Во «Лжи романтизма…» Жирар выстраивает историю преемственности европейского романа, в которой последний становится параллелен искусству вообще и литературе в частности. Именно роман, по мнению Жирара, способен вскрыть механизмы влечения, иллюзорная природа которых управляет человеком в Новое время. Мы публикуем главу, прямо посвященную обнаружению и функционированию миметического треугольника «субъект-объект-медиатор» в романах Сервантеса, Стендаля, Флобера, Достоевского и Пруста.

Риера Рохас. Иллюстрация к французскому изданию «Дон Кихота». 1968

Риера Рохас. Иллюстрация к французскому изданию «Дон Кихота». 1968

Желание от Другого — это всегда желание быть этим Другим. Хотя изначально есть лишь одно метафизическое желание, уточняющие его частные желания могут варьироваться до бесконечности. В том, что мы непосредственно наблюдаем в желании героев романа, нет ничего неизменного. Это касается даже его интенсивности, зависящей от степени того «метафизического достоинства», которым обладает объект, — а само это достоинство зависит от дистанции, разделяющей его с медиатором.

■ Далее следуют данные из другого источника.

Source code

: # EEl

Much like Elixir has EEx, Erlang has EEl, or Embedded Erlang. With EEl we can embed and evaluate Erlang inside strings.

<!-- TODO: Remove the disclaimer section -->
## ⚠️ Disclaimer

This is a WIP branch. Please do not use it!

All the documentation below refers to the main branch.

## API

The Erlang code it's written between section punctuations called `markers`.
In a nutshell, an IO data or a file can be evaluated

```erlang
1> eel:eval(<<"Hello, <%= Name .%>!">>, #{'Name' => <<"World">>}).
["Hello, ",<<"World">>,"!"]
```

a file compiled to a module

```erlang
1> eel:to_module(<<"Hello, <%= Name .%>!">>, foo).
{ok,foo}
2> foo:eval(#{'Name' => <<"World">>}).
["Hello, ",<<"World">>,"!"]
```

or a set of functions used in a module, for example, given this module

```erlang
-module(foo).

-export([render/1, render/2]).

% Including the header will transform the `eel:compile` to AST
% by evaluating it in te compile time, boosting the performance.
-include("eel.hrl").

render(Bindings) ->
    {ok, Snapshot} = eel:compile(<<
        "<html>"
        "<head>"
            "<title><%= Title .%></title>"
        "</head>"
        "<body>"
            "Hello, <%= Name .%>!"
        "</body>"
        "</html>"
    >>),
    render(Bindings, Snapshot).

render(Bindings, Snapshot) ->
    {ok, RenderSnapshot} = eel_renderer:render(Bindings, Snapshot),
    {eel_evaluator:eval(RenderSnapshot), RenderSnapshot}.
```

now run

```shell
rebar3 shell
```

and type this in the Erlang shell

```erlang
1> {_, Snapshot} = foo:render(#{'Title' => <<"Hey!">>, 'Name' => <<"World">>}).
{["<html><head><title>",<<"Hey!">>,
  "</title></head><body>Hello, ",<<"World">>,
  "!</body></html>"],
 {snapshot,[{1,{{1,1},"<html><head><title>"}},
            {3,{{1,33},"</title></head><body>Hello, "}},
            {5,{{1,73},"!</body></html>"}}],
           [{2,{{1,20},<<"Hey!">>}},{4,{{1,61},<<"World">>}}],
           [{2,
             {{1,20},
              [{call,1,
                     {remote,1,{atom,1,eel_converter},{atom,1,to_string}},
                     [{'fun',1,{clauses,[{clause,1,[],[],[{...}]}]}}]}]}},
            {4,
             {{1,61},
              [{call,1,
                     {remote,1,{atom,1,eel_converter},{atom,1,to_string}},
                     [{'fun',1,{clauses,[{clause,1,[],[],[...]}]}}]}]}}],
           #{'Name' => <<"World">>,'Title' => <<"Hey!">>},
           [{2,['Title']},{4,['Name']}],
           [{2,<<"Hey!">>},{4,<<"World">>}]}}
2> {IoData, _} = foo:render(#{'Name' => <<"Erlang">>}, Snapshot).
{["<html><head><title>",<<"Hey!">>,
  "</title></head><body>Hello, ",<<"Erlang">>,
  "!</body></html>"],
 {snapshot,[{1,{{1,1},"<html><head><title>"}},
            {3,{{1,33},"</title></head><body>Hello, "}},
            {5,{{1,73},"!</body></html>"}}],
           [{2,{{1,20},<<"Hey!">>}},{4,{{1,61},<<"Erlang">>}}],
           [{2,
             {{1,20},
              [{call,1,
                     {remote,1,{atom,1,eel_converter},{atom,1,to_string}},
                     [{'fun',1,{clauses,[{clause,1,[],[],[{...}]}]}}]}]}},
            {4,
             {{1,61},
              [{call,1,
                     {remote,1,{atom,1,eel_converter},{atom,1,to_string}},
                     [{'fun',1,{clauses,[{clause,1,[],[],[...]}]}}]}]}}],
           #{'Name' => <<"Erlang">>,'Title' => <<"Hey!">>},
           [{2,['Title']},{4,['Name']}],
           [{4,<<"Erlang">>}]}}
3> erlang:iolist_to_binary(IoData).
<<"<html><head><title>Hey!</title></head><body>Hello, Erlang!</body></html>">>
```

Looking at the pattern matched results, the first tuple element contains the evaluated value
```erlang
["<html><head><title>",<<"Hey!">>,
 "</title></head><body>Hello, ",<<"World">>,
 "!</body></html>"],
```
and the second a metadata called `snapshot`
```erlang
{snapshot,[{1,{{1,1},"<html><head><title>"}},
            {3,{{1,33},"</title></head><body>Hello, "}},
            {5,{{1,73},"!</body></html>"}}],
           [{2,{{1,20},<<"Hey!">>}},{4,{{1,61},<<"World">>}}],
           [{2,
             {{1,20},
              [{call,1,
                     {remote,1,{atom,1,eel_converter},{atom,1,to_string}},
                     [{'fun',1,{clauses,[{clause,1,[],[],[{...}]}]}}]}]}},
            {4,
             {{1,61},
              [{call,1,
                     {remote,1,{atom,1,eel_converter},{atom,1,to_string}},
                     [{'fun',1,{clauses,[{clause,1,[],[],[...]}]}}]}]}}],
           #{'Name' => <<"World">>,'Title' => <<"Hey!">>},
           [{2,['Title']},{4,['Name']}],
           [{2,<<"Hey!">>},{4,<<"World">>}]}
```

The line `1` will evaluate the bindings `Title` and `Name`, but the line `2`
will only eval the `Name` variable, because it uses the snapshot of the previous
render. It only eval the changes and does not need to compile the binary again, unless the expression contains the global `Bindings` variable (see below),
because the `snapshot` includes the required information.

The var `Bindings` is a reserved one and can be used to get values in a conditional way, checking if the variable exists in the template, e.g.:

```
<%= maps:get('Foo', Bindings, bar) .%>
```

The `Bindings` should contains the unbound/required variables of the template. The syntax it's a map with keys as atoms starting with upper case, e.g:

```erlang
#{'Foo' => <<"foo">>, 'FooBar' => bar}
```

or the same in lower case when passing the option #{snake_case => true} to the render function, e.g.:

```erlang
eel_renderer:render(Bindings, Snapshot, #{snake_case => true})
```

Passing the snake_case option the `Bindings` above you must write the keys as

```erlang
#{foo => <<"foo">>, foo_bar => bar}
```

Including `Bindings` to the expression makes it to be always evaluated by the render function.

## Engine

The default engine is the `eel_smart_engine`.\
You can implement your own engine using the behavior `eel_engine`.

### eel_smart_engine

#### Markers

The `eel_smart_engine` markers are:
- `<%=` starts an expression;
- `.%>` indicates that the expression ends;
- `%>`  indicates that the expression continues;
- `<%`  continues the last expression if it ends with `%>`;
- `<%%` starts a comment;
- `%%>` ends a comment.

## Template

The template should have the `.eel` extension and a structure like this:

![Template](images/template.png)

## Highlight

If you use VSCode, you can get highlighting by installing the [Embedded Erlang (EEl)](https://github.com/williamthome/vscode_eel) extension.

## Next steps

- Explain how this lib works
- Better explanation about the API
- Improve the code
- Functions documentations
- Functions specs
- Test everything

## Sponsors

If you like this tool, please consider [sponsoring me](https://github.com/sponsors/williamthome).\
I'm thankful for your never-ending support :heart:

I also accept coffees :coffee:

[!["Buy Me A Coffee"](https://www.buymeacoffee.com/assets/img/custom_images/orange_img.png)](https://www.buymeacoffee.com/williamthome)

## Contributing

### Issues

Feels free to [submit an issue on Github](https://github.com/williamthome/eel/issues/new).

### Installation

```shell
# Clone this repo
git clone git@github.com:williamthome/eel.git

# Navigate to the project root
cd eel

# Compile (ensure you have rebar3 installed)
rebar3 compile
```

Объект соотносится с медиатором так же, как и реликвия со святым. Ценность принадлежавших ему четок или одежды — гораздо большая, нежели у медали, которую он держал в руках или благословил. Ценность реликвии измеряется «дистанцией», отделяющей ее от святого. Это же верно и в отношении объекта метафизического желания.

Поэтому нам следует рассмотреть вторую сторону романического треугольника — ту, что соединяет медиатора с желаемым, тогда как до сих пор мы ограничивались только первой, связывающей его с желающим субъектом. К счастью, изменяются эти две стороны приблизительно схожим образом. Треугольник желания является равнобедренным, так что по мере сближения медиатора с желающим субъектом желание неизменно усиливается.

Медиатор Дон Кихота удален от него в наибольшей степени — и именно поэтому его частные желания наименее мучительны. Этот мудрец не упрямится. В случае неудачи он философически заключает, что за него подвиг закончит какой-нибудь другой рыцарь, — и отправляется на поиски счастья в другом месте.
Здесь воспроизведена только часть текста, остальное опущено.